Sedona Vacation 2013

Welcome to Sedona part #4 (or for Judith, Sedona part 8)!

This trip got off to an “interesting” start.  Saturday morning as I was getting ready to print  our boarding passes I noticed there had been a “schedule change” on our flights… Instead of leaving at 1 PM and arriving in Phoenix at 5 PM (MST), we were now to leave at 4:00 have a 4 hour lay-over in Atlanta and arrive in Phoenix shortly before midnight.  Of course then we would need to get a car & drive the 2 hours to Sedona (oh, and don’t forget about the 3 hour time difference!)

Delta re-arranged our prepaid Priceline tickets so that we flew out of Cleveland (instead of Akron-Canton) and arrived in Phoenix at 6 PM!  A little nerve-wracking, but thank-you Delta!

It was 94 degrees in Phoenix when we landed; but was a pleasant 65 when we got to Sedona.

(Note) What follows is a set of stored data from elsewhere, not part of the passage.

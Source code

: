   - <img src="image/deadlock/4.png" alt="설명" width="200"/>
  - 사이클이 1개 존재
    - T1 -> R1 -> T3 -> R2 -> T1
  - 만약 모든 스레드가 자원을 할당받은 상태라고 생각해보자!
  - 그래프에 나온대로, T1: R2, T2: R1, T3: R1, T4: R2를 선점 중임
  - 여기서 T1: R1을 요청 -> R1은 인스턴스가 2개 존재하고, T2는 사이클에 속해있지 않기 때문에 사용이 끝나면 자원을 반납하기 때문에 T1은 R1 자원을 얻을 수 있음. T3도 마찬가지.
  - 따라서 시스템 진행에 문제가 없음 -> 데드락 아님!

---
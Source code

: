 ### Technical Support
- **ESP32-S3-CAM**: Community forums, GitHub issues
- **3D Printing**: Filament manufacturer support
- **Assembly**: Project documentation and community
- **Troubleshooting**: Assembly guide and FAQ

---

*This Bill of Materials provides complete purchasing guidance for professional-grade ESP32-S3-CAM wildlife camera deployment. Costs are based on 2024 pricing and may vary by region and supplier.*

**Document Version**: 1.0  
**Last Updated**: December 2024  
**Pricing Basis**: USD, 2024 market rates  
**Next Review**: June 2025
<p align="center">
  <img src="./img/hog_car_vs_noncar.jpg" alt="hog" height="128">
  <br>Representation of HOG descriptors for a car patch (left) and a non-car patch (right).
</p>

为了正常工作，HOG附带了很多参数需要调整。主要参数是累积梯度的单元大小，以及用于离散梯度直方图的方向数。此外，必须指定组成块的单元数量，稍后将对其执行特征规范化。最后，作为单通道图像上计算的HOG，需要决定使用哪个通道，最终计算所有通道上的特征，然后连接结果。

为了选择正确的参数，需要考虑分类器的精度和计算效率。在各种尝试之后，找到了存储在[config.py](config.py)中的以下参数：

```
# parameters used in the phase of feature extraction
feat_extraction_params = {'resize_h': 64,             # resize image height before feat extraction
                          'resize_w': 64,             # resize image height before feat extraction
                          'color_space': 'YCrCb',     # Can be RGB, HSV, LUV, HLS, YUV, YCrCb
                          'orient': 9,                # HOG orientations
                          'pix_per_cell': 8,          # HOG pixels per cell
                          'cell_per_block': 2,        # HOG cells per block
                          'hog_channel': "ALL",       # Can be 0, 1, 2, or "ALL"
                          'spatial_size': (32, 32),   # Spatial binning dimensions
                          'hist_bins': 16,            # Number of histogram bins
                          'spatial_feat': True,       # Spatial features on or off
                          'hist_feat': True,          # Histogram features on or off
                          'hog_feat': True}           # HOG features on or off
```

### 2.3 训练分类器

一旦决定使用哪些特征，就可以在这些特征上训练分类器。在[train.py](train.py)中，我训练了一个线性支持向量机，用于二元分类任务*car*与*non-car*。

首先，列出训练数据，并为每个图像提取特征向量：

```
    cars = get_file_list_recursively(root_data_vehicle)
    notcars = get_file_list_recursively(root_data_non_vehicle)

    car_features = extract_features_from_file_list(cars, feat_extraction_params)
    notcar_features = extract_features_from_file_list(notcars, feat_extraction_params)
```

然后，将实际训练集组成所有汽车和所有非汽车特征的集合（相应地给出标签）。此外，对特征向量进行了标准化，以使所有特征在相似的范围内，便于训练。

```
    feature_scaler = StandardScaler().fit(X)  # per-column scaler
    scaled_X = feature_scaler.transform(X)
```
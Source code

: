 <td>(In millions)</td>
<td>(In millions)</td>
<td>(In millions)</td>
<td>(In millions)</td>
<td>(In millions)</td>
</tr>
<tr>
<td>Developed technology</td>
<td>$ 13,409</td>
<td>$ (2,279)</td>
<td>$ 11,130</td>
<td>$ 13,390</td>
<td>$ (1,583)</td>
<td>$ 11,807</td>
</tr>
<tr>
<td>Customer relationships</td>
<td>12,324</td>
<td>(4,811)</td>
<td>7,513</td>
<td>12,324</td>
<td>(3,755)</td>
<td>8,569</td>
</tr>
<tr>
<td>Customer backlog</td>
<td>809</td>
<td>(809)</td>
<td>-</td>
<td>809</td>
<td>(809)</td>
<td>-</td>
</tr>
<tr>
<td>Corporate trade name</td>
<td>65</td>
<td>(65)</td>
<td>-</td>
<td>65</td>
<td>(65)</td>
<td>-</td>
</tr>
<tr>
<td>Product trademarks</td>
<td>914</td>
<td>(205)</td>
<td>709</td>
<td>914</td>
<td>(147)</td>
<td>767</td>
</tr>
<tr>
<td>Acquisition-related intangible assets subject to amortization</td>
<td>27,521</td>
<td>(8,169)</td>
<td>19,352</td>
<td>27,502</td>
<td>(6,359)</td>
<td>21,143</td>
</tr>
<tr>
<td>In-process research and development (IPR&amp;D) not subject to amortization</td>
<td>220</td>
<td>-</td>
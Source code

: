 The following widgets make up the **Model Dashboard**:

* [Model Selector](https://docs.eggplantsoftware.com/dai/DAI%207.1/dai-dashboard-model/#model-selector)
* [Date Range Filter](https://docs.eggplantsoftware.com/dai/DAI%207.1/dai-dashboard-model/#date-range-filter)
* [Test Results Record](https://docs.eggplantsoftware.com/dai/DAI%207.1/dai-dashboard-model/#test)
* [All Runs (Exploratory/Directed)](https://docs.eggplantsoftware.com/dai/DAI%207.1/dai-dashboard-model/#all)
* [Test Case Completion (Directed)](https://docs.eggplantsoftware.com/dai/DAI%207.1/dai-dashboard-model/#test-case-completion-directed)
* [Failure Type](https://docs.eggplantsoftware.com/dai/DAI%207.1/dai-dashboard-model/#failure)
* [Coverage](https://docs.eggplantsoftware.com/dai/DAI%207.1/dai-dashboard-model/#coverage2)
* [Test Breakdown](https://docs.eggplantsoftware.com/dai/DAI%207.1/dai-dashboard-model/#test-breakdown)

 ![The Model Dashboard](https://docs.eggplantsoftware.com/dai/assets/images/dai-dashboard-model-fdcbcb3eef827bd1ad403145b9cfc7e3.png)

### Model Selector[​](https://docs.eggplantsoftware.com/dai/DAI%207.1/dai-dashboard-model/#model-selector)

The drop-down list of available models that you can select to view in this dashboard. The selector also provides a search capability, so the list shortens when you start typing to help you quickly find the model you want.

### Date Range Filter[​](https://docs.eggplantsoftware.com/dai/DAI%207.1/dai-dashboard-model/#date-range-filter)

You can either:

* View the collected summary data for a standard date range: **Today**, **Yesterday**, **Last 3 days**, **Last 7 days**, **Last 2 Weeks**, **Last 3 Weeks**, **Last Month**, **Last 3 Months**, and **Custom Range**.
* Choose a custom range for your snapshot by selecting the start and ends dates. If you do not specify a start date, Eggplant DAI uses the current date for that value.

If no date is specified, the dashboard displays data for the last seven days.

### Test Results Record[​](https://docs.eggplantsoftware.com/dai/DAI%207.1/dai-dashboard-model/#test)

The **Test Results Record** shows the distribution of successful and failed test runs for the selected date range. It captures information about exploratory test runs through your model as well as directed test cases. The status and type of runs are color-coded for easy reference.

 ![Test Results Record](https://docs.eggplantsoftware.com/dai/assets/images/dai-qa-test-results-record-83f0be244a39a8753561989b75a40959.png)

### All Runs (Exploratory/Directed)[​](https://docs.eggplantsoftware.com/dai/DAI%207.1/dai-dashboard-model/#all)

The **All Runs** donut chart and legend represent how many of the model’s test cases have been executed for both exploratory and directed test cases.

Sunday was somewhat overcast and hazy – not the Sedona Blue skys we normally experience.  We decided to take a modest hike, but a new one for us.  After we finally found the trail-head, it was a lovely hike – just right to get back into the groove.  Also, this is the time of year that many of the desert plants are blooming (just like at home) and we saw some lovely little blooms.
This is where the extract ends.